Multimodal modeling based on DNA methylation analysis in bronchoalveolar lavage fluid for early lung cancer detection

Abstract

Lung cancer diagnosis poses a significant clinical challenge, with emphasis on enhancing the positivity rate and accuracy of early detection. The use of bronchoalveolar lavage fluid (BALF) for detecting the methylation of ras-association domain family member 1 A (RASSF1A) and short stature homeobox 2 (SHOX2) genes has emerged as a novel molecular diagnostic technique for lung cancer. Nonetheless, this method’s positivity rate can vary due to factors such as BALF quality, and its diagnostic consistency is uncertain. It was a prospective diagnostic study with randomized sampling. In this study, 310 patients with lung lesions detected by computed tomography (CT) imaging were enrolled, and they were randomized 1:1 into pre-biopsy BALF group and post-biopsy BALF group. RASSF1A and SHOX2 methylation in BALF were detected, and CT images and tumor markers of patients were collected to develop a multimodal model based on BALF methylation for predicting malignant lung lesions.
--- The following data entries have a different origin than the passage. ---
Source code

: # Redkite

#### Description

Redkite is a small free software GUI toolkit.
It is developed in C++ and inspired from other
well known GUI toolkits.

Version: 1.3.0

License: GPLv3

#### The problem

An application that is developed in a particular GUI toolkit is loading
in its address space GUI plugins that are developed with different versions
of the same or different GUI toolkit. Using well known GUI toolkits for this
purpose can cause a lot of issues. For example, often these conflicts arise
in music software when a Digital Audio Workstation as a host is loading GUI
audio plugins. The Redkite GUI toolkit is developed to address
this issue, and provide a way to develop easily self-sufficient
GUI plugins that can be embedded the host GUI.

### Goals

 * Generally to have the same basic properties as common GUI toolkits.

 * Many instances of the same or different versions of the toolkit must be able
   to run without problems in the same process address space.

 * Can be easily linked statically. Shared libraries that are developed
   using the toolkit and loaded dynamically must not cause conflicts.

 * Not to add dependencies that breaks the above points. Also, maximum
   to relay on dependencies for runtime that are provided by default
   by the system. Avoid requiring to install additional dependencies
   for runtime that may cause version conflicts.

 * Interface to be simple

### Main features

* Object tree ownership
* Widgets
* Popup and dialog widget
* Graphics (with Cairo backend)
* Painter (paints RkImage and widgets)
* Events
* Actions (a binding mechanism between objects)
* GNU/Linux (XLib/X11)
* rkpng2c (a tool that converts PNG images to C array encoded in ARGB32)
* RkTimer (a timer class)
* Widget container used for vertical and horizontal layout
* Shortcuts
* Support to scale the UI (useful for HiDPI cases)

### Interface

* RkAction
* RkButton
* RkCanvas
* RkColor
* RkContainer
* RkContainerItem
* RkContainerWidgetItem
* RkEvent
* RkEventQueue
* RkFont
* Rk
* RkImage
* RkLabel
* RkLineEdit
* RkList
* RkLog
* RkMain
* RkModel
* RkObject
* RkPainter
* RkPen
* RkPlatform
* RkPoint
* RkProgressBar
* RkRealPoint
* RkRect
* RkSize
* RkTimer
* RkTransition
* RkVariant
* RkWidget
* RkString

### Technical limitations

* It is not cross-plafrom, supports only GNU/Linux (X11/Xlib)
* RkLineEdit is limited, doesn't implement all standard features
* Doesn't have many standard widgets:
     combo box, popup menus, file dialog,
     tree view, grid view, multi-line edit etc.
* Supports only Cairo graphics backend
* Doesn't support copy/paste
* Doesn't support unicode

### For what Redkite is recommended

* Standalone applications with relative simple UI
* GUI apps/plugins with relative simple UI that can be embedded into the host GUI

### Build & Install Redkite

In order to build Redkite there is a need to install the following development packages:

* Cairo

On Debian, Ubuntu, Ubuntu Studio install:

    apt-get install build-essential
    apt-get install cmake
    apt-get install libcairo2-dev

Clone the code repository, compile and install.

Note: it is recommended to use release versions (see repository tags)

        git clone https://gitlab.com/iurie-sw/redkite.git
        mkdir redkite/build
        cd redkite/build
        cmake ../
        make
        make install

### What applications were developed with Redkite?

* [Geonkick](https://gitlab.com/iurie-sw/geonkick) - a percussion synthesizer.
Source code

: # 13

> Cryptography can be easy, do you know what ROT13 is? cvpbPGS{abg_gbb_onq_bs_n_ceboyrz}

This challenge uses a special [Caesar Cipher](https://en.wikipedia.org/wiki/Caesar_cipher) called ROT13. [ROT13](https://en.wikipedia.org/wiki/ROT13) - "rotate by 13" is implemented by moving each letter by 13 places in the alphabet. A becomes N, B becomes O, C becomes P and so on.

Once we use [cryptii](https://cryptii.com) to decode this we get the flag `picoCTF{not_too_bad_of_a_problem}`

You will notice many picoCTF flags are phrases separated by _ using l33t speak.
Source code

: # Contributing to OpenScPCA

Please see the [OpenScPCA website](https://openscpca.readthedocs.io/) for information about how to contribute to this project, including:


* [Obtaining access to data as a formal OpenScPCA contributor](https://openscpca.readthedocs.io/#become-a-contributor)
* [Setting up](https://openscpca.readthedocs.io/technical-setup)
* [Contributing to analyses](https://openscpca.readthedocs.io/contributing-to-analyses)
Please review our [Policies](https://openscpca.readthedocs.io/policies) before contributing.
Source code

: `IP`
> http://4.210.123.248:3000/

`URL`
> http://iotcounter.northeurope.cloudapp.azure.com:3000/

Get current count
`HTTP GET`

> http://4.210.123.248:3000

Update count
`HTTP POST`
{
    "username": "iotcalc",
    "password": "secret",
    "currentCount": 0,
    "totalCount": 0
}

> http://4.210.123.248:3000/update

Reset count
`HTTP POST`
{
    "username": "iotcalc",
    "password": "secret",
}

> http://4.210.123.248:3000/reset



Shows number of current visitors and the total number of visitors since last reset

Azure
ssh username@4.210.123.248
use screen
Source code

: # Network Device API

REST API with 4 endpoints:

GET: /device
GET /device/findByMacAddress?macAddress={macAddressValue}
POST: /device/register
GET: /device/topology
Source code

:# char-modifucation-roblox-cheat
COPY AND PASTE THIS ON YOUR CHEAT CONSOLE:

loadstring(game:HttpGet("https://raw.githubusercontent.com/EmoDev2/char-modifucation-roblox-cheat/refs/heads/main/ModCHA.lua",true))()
An internal validation set was employed to gauge the model’s effectiveness. The findings revealed a statistically significant increase in gene methylation positivity rate and pathological cytology rates in the post-biopsy BALF group compared to the pre-biopsy BALF group (P < 0.05). The model demonstrated an area under the curve (AUC) of 0.985 for predicting malignant lung masses and 0.903 for lung nodules in the training set. When tested on the validation set, the AUC for predicting malignant lung masses and lung nodules was 0.930 and 0.811, respectively. The multimodal prediction model constructed based on RASSF1A and SHOX2 methylation of post-biopsy BALF demonstrates a high predictive value for identifying malignant lung lesions.